I am not being negative for the sake of being negative. This rally does not make any sense. How many times now have we seen the market rally on hope only to be disappointed. This time is not different, we will be disappointed.
There are only two ways out of this mess for Europe. Debt can be written down and defaults occur across the board and banks fail, or they print money like crazy to monetize the debt and prevent contagion. That’s it. It is really that simple. The problem in Europe is that so many countries are completely incapable of paying back their debts. They cannot get the growth, as Greece has proven thanks to the Troika’s recent report, in tax revenues, exports, or people (larger labor force via population growth to increase GDP) to climb out of their debt. If the EFSF is approved to bail out failing banks and a defaulting Greece all that does is make Germany and France the next Greece because there is no way Italy, Spain, or Portugal, can contribute and pay back Greece’s debts when they cannot even pay back their own.
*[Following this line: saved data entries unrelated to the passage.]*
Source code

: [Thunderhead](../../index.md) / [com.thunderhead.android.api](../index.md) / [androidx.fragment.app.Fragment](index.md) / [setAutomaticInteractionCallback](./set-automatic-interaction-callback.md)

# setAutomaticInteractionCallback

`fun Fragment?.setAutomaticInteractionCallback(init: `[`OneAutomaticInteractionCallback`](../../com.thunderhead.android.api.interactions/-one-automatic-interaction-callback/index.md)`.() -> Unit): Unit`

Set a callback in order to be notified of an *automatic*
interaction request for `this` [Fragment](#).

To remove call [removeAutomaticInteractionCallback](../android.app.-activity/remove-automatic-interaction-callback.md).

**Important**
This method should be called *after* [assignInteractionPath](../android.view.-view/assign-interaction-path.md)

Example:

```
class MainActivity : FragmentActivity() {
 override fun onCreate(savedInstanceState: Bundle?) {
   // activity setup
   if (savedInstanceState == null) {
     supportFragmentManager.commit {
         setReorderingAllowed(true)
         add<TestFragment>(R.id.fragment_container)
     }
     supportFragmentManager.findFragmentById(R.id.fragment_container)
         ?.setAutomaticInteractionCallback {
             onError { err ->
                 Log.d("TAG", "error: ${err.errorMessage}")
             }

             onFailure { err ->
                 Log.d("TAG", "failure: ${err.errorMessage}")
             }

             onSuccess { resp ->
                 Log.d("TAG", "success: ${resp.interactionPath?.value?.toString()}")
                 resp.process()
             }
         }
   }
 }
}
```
More than any other country, Germany does not want to print. Inflation from the monetization of debt after World War I helped create the extreme economic conditions that led to the rise of the Nazi Party and Hitler. This is why Stark resigned from the ECB recently and rates at the ECB were not lowered thanks to the 3% inflation report. Unfortunately, given the pressure and alternatives, Germany might be forced to print or go along with monetizing debt.
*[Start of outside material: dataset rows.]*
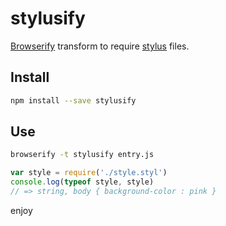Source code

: # stylusify

[Browserify](http://browserify.org/) transform to require [stylus](http://learnboost.github.io/stylus/) files.

## Install

```sh
npm install --save stylusify
```

## Use

```sh
browserify -t stylusify entry.js
```

```js
var style = require('./style.styl')
console.log(typeof style, style)
// => string, body { background-color : pink }
```

enjoy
Monetizing debt will not come without investors in the market and some banks taking losses. Just like in 2008 when the entire U.S. financial system was bailed out except for Lehman and credit/lending dried up, the market will fall hard. If you recall, Lehman failed in September yet the market didn’t crash and bottom until March, while the S&P 500 (NYSEARCA:SPY) trading at its lowest point. However, in the long run, once the losses are taken and the recessions and depression in Europe bottom out (maybe within a year or a few years) all that printed money will push stocks higher as earnings are nominal and not real. Unlike the USD, the euro is not the primary reserve currency in the world. If things get really bad, countries do have other places that they can go and dumping the euro for USD (which is also garbage in the long run) is easier than dumping all USD for euros or something else. Monetizing debt with the euro is far more dangerous than what the U.S. did in 2008. Short the euro.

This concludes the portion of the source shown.